Reproduce the full listing without a single change.

::: PROVIDED INFORMATION

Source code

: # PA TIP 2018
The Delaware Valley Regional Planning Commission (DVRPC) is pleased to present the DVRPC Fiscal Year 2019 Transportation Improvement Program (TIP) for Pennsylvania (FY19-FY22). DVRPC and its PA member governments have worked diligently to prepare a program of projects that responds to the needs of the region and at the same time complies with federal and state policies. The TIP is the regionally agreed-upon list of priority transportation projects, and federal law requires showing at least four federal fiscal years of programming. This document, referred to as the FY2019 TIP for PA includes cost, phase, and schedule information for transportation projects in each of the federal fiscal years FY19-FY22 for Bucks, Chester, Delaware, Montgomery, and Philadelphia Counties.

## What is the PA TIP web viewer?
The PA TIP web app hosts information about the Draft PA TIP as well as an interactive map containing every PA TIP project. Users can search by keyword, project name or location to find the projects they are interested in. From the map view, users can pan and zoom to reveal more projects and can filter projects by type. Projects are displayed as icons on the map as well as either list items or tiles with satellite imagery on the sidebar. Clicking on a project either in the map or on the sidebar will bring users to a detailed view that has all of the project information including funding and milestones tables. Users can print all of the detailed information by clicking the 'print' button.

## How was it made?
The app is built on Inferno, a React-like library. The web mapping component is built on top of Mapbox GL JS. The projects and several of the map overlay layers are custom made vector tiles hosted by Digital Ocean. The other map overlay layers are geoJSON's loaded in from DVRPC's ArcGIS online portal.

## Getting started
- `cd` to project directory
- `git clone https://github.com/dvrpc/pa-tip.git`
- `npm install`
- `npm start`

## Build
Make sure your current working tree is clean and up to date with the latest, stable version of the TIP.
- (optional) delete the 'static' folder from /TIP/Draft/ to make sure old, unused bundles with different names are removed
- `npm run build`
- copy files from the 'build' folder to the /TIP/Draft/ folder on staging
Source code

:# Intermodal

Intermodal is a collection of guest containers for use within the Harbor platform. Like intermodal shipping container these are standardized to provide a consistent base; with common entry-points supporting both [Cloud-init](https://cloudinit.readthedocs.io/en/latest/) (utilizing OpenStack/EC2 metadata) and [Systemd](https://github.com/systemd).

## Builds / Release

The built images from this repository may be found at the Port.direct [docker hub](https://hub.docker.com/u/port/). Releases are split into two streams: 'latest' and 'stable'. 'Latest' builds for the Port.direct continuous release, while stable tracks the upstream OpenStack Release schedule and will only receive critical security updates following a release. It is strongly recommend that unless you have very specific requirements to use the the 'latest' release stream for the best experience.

::::::

YOUR RESPONSE →
Source code

: # PA TIP 2018
The Delaware Valley Regional Planning Commission (DVRPC) is pleased to present the DVRPC Fiscal Year 2019 Transportation Improvement Program (TIP) for Pennsylvania (FY19-FY22). DVRPC and its PA member governments have worked diligently to prepare a program of projects that responds to the needs of the region and at the same time complies with federal and state policies. The TIP is the regionally agreed-upon list of priority transportation projects, and federal law requires showing at least four federal fiscal years of programming. This document, referred to as the FY2019 TIP for PA includes cost, phase, and schedule information for transportation projects in each of the federal fiscal years FY19-FY22 for Bucks, Chester, Delaware, Montgomery, and Philadelphia Counties.

## What is the PA TIP web viewer?
The PA TIP web app hosts information about the Draft PA TIP as well as an interactive map containing every PA TIP project. Users can search by keyword, project name or location to find the projects they are interested in. From the map view, users can pan and zoom to reveal more projects and can filter projects by type. Projects are displayed as icons on the map as well as either list items or tiles with satellite imagery on the sidebar. Clicking on a project either in the map or on the sidebar will bring users to a detailed view that has all of the project information including funding and milestones tables. Users can print all of the detailed information by clicking the 'print' button.

## How was it made?
The app is built on Inferno, a React-like library. The web mapping component is built on top of Mapbox GL JS. The projects and several of the map overlay layers are custom made vector tiles hosted by Digital Ocean. The other map overlay layers are geoJSON's loaded in from DVRPC's ArcGIS online portal.

## Getting started
- `cd` to project directory
- `git clone https://github.com/dvrpc/pa-tip.git`
- `npm install`
- `npm start`

## Build
Make sure your current working tree is clean and up to date with the latest, stable version of the TIP.
- (optional) delete the 'static' folder from /TIP/Draft/ to make sure old, unused bundles with different names are removed
- `npm run build`
- copy files from the 'build' folder to the /TIP/Draft/ folder on staging
Source code

:# Intermodal

Intermodal is a collection of guest containers for use within the Harbor platform. Like intermodal shipping container these are standardized to provide a consistent base; with common entry-points supporting both [Cloud-init](https://cloudinit.readthedocs.io/en/latest/) (utilizing OpenStack/EC2 metadata) and [Systemd](https://github.com/systemd).

## Builds / Release

The built images from this repository may be found at the Port.direct [docker hub](https://hub.docker.com/u/port/). Releases are split into two streams: 'latest' and 'stable'. 'Latest' builds for the Port.direct continuous release, while stable tracks the upstream OpenStack Release schedule and will only receive critical security updates following a release. It is strongly recommend that unless you have very specific requirements to use the the 'latest' release stream for the best experience.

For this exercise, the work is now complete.